Autonomous driving with PID controllers

1. Objective

This project is to use PID controllers to control the steering angle and the throttle for driving a car in a game simulator. The simulator provides cross-track error (CTE) via websocket. The PID (proportional-integral-differential) controllers give steering and throttle commands to drive the car reliably around the simulator track.

Demo 1: Steady drive with constant throttle (click to see the full video)

2. Parameters of PID controller

Description of PID values in PID control

• P (proportional) accounts for present values of the error. For example, if the error is large and positive, the control output will also be large and positive.

• I (integral) accounts for all past values of the error. For example, if the current output is not sufficiently strong, the integral of the error will accumulate over time, and the controller will respond by applying a stronger action.

• D (differential) accounts for possible future trends of the error, based on its current rate of change.

Finally parameters

• PID parameters used for steering angles:

  • p value: 0.1
  • i value: 0.001
  • d value: 2.8

• PID parameters used for throttle:

  • p value: 0.45
  • i value: 0.000
  • d value: 0.5

How to tune the parameters

The parameters are tuned manually with the order of: p, d, i. The d and i are first setted to be zeros, and 0.2 is used for the p value. I adjust the p value up and down till it could drive around the first corner and hard to imporve more. Then I keep the p value as it is, and increase the d value. Use the same approach for d value and i value.
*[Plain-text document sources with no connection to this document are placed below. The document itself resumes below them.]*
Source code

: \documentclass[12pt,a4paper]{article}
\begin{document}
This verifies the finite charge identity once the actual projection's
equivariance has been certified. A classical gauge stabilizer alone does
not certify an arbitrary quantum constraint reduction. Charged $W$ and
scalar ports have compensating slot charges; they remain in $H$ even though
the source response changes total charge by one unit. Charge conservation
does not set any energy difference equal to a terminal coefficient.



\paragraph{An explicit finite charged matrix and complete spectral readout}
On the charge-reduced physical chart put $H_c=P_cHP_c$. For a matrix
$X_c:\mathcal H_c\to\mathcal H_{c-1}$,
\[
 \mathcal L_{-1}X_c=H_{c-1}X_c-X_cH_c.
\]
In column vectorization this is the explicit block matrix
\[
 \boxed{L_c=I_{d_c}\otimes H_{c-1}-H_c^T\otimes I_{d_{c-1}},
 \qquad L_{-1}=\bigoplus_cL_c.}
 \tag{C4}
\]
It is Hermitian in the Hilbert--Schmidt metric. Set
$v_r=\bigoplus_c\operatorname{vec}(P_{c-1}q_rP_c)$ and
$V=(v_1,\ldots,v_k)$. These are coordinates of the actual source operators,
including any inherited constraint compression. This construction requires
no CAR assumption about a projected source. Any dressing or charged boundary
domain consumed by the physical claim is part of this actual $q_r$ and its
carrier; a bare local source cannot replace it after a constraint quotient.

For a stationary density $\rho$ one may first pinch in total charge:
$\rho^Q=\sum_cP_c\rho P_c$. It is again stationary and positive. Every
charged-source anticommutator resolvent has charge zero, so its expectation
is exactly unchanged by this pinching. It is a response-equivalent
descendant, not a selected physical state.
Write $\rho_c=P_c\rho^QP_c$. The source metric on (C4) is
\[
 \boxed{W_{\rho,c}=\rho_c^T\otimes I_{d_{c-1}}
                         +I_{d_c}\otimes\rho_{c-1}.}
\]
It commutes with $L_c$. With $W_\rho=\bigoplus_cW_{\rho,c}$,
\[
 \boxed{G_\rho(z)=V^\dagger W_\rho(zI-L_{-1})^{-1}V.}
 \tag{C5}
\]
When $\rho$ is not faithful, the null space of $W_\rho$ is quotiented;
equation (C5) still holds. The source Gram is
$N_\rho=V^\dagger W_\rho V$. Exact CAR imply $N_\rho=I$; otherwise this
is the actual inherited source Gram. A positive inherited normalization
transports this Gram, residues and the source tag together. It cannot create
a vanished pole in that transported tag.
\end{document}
In order to automatically fine tune the parameters, an optimization algorithm twiddle can be used, which is exampled as follows:

• Twiddle algorithm

• Twiddle sample code in python

Demo 2: speedy drive, which is targeting for dirivng the car as fast as possible, but as a side effect, the car starts to swing. In order to make the car drive fast as well as steady, further joint parameter tuning for both PID controllers need to be carried out.

Code & Files

1. Dependencies & environment

• cmake >= 3.5
• make >= 4.1
• gcc/g++ >= 5.4
• uWebSockets: used for communication between the main code and the simulator.
  • libs/install-mac install uWebSockets in Mac.
  • libs/install-ubuntu install uWebSockets in Ubuntu.

2. How to run the code

1. Clone this repo.
2. Clean the project: $./clean.sh
3. Build the project: $./build.sh
4. Run the project: $./run.sh
5. Start the simulator v1.45, select the PID Controller.

3. My project files

• CMakeLists.txt is the cmake file.
• data folder contains GIFs.
• src folder contains the source code.
• clean.sh cleans the project.
• build.sh builds the project.
• run.sh runs the project.
• libs scripts to install uWebSockets.

4. Code Style

• Google’s C++ style guide.

5. Release History

• 0.1.1
  • First proper release
  • Date 14 July 2017
• 0.1.0
  • Create the repo
  • Date 13 July 2017